§ Problem to work on:
Read through the lines below for the string "Zone" and copy each one that has it.

§ Excerpted records:
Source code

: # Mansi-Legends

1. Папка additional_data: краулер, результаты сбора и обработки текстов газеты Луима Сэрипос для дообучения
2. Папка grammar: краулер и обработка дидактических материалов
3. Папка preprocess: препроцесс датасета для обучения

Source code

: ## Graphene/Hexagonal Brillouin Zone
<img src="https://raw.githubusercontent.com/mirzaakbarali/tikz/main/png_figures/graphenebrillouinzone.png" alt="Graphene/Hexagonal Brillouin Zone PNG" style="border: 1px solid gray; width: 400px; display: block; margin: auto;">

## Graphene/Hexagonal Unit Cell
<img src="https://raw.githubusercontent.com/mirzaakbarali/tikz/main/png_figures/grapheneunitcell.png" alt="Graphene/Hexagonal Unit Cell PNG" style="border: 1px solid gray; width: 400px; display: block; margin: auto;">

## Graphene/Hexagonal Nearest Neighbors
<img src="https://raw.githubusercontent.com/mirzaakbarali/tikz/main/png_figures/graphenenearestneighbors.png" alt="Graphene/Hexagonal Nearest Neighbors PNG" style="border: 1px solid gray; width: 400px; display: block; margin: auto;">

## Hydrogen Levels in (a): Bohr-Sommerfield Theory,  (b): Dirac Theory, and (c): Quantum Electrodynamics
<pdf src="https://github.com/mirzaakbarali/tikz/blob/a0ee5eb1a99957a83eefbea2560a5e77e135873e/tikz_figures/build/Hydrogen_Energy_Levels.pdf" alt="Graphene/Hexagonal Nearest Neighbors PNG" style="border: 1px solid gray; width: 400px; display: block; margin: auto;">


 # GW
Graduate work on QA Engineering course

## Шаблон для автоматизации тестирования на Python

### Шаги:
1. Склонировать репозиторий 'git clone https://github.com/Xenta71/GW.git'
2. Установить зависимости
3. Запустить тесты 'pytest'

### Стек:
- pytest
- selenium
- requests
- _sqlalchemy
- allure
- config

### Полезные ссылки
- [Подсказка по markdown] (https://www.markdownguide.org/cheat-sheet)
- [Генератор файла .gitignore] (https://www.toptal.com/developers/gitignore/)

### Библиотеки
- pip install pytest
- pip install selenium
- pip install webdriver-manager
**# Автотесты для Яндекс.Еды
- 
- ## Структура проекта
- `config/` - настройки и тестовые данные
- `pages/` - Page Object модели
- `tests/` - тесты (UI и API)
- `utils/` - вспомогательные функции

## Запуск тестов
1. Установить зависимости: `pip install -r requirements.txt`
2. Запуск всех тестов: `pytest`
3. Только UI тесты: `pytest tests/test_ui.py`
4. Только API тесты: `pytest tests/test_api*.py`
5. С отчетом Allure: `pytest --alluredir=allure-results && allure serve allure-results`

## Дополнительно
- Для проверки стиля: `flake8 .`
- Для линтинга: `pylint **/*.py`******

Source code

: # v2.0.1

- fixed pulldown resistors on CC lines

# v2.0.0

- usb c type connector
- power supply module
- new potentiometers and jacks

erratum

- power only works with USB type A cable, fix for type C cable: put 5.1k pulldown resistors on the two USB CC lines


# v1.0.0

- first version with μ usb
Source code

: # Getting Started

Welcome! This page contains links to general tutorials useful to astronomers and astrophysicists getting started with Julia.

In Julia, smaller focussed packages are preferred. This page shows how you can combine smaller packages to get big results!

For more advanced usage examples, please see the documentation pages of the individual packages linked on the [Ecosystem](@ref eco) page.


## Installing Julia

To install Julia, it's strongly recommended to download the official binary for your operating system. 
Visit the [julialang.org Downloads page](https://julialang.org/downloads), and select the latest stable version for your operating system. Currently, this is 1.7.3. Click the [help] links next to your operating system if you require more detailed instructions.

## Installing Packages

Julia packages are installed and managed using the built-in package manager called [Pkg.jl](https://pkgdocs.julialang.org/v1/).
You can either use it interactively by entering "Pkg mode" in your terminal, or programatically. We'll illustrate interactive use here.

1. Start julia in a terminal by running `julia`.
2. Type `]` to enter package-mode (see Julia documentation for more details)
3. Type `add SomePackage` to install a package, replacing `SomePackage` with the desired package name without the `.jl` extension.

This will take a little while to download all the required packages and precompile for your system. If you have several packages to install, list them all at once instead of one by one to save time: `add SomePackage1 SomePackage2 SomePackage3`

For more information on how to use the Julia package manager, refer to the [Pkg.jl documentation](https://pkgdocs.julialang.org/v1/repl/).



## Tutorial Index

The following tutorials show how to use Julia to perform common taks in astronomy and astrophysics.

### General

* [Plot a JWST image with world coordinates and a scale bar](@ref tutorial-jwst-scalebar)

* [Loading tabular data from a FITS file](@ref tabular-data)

§ Response to this exercise:
: ## Graphene/Hexagonal Brillouin Zone
<img src="https://raw.githubusercontent.com/mirzaakbarali/tikz/main/png_figures/graphenebrillouinzone.png" alt="Graphene/Hexagonal Brillouin Zone PNG" style="border: 1px solid gray; width: 400px; display: block; margin: auto;">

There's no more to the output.